(Source texts of formatted documents)
+ + + + +

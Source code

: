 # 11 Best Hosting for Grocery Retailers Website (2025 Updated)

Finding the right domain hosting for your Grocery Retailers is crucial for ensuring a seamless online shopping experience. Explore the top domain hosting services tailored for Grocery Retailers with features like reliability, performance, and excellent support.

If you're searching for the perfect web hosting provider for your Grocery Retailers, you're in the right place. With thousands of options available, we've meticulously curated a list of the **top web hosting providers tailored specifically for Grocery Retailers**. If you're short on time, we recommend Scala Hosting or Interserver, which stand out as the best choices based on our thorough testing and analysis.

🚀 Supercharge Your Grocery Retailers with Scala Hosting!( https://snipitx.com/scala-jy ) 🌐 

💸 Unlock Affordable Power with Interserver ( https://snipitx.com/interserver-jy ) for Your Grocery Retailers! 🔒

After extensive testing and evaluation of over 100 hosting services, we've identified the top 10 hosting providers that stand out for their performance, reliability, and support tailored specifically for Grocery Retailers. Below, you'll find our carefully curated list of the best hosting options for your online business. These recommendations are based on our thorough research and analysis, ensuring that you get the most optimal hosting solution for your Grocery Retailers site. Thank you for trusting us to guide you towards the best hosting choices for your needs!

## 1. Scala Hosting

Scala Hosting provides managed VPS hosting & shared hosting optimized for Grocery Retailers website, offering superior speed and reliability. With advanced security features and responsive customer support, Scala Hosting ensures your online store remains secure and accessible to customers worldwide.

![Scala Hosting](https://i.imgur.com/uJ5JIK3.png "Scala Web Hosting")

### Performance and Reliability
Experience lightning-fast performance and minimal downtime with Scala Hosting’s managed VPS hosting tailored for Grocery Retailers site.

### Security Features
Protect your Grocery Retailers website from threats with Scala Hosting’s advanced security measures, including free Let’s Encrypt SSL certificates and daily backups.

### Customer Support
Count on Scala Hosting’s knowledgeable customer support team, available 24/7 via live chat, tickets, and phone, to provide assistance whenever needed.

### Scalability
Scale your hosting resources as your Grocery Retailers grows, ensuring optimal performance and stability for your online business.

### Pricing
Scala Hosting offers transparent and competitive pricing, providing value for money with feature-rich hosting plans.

+ + + + +

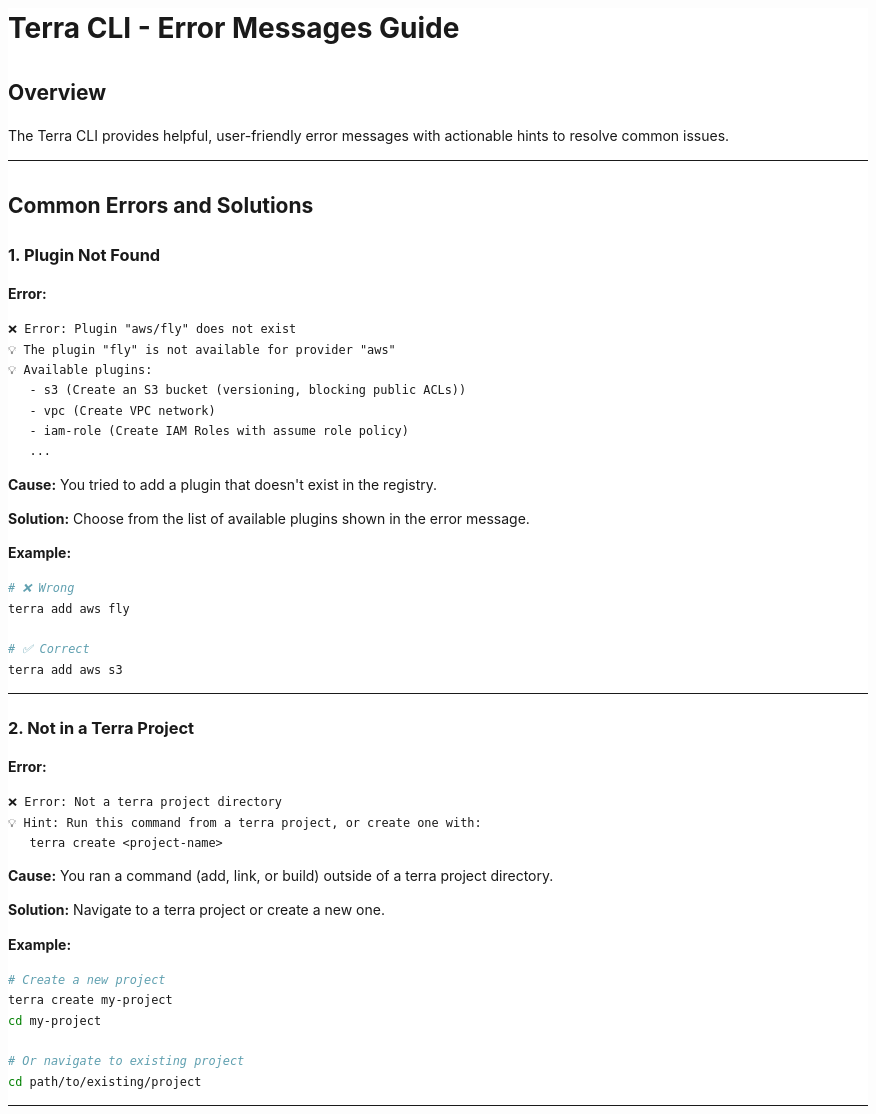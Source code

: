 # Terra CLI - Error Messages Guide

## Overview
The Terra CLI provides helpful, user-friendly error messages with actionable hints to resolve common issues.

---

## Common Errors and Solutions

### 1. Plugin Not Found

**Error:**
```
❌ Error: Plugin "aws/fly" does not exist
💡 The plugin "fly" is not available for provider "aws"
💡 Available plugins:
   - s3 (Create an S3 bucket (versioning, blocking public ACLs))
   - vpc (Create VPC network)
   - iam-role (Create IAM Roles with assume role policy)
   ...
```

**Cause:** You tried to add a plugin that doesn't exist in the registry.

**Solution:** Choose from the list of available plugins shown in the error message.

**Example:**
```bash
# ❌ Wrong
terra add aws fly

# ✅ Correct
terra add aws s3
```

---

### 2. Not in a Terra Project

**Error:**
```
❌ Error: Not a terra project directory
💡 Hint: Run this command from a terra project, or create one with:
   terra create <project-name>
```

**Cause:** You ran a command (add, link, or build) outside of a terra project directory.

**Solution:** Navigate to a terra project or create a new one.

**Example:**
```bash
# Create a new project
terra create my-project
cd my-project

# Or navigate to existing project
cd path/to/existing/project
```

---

+ + + + +

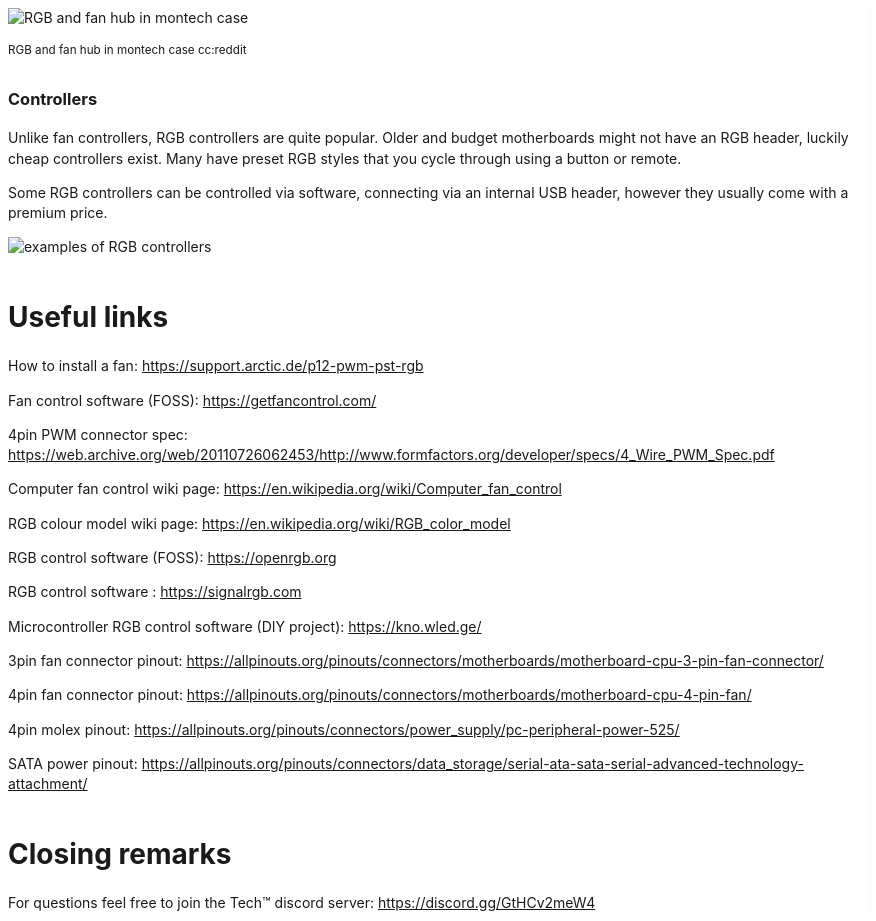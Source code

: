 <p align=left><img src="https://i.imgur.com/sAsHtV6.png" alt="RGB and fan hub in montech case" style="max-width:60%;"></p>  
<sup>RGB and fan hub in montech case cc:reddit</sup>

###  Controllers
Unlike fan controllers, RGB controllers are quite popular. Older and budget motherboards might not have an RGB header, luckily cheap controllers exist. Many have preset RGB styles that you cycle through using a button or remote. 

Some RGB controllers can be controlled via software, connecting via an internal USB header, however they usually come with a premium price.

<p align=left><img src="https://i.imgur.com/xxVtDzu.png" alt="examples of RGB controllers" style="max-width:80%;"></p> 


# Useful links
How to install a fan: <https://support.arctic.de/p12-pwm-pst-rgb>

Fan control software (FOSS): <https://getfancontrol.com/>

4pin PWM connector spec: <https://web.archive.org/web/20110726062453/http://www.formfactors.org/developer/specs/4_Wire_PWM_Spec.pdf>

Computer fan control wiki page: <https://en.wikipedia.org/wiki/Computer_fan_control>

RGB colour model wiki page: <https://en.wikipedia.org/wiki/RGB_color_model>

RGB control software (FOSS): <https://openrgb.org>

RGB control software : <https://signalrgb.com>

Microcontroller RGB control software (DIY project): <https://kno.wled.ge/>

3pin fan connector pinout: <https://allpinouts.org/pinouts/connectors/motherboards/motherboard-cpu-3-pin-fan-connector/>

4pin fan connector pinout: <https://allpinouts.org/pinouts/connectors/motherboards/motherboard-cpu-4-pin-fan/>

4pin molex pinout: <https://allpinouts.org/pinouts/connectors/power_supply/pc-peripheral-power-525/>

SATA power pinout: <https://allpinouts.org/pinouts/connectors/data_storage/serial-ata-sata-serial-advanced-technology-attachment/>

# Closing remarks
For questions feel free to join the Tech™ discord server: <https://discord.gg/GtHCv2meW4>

+ + + + +

Whenever a line in the records above contains the string "free", copy that line.

Protect your Grocery Retailers website from threats with Scala Hosting’s advanced security measures, including free Let’s Encrypt SSL certificates and daily backups.
For questions feel free to join the Tech™ discord server: <https://discord.gg/GtHCv2meW4>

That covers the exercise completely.